◆ Goal of the exercise ◆
An exact copy of every record below is what's needed here.

START Excerpted data

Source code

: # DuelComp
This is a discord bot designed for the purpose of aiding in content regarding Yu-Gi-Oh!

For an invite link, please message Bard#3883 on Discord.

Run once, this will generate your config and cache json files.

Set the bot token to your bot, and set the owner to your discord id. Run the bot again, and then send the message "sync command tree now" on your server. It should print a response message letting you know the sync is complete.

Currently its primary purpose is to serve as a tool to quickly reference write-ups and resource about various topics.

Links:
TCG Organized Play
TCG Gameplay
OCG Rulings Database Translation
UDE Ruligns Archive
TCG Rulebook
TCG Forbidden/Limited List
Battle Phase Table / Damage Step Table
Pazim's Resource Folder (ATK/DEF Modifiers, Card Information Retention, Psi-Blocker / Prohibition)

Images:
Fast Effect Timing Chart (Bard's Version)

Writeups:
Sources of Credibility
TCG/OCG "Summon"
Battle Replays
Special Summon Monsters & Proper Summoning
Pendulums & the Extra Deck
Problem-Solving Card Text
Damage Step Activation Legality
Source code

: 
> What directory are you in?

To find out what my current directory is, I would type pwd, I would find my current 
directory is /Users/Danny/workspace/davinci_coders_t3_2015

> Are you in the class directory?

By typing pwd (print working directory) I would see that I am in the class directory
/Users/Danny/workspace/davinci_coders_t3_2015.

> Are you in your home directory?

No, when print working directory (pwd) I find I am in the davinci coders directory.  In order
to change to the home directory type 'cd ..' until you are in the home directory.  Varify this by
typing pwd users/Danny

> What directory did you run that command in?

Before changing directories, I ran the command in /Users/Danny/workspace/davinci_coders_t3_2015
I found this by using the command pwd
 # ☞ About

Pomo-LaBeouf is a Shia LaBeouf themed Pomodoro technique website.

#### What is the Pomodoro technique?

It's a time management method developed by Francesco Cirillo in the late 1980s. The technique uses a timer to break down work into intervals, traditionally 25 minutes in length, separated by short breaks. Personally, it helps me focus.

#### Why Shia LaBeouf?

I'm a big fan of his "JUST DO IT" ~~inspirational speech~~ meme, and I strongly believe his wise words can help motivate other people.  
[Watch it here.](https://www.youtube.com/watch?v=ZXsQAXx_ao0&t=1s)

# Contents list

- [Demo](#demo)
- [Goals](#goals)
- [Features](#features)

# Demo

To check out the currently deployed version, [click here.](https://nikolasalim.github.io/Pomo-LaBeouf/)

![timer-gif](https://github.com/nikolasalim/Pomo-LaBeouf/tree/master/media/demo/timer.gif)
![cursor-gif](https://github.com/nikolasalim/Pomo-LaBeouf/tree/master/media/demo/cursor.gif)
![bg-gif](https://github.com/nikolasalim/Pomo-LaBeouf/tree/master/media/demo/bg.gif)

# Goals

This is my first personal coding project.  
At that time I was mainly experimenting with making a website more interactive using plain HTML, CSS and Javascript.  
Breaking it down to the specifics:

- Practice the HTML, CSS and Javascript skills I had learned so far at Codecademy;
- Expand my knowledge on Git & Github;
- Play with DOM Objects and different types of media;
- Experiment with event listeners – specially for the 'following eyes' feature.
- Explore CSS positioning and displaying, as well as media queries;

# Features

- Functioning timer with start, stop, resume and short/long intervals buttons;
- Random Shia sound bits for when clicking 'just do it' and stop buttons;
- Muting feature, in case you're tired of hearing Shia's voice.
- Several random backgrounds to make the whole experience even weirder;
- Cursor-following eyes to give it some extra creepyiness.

END Excerpted data

◆ Result of the exercise ◆
Source code

: # DuelComp
This is a discord bot designed for the purpose of aiding in content regarding Yu-Gi-Oh!

For an invite link, please message Bard#3883 on Discord.

Run once, this will generate your config and cache json files.

Set the bot token to your bot, and set the owner to your discord id. Run the bot again, and then send the message "sync command tree now" on your server. It should print a response message letting you know the sync is complete.

Currently its primary purpose is to serve as a tool to quickly reference write-ups and resource about various topics.

Links:
TCG Organized Play
TCG Gameplay
OCG Rulings Database Translation
UDE Ruligns Archive
TCG Rulebook
TCG Forbidden/Limited List
Battle Phase Table / Damage Step Table
Pazim's Resource Folder (ATK/DEF Modifiers, Card Information Retention, Psi-Blocker / Prohibition)

Images:
Fast Effect Timing Chart (Bard's Version)

Writeups:
Sources of Credibility
TCG/OCG "Summon"
Battle Replays
Special Summon Monsters & Proper Summoning
Pendulums & the Extra Deck
Problem-Solving Card Text
Damage Step Activation Legality
Source code

: 
> What directory are you in?

To find out what my current directory is, I would type pwd, I would find my current 
directory is /Users/Danny/workspace/davinci_coders_t3_2015

> Are you in the class directory?

By typing pwd (print working directory) I would see that I am in the class directory
/Users/Danny/workspace/davinci_coders_t3_2015.

> Are you in your home directory?

No, when print working directory (pwd) I find I am in the davinci coders directory.  In order
to change to the home directory type 'cd ..' until you are in the home directory.  Varify this by
typing pwd users/Danny

> What directory did you run that command in?

Before changing directories, I ran the command in /Users/Danny/workspace/davinci_coders_t3_2015
I found this by using the command pwd
 # ☞ About

Pomo-LaBeouf is a Shia LaBeouf themed Pomodoro technique website.

#### What is the Pomodoro technique?

It's a time management method developed by Francesco Cirillo in the late 1980s. The technique uses a timer to break down work into intervals, traditionally 25 minutes in length, separated by short breaks. Personally, it helps me focus.

#### Why Shia LaBeouf?

I'm a big fan of his "JUST DO IT" ~~inspirational speech~~ meme, and I strongly believe his wise words can help motivate other people.  
[Watch it here.](https://www.youtube.com/watch?v=ZXsQAXx_ao0&t=1s)

# Contents list

- [Demo](#demo)
- [Goals](#goals)
- [Features](#features)

# Demo

To check out the currently deployed version, [click here.](https://nikolasalim.github.io/Pomo-LaBeouf/)

![timer-gif](https://github.com/nikolasalim/Pomo-LaBeouf/tree/master/media/demo/timer.gif)
![cursor-gif](https://github.com/nikolasalim/Pomo-LaBeouf/tree/master/media/demo/cursor.gif)
![bg-gif](https://github.com/nikolasalim/Pomo-LaBeouf/tree/master/media/demo/bg.gif)

# Goals

This is my first personal coding project.  
At that time I was mainly experimenting with making a website more interactive using plain HTML, CSS and Javascript.  
Breaking it down to the specifics:

- Practice the HTML, CSS and Javascript skills I had learned so far at Codecademy;
- Expand my knowledge on Git & Github;
- Play with DOM Objects and different types of media;
- Experiment with event listeners – specially for the 'following eyes' feature.
- Explore CSS positioning and displaying, as well as media queries;

# Features

- Functioning timer with start, stop, resume and short/long intervals buttons;
- Random Shia sound bits for when clicking 'just do it' and stop buttons;
- Muting feature, in case you're tired of hearing Shia's voice.
- Several random backgrounds to make the whole experience even weirder;
- Cursor-following eyes to give it some extra creepyiness.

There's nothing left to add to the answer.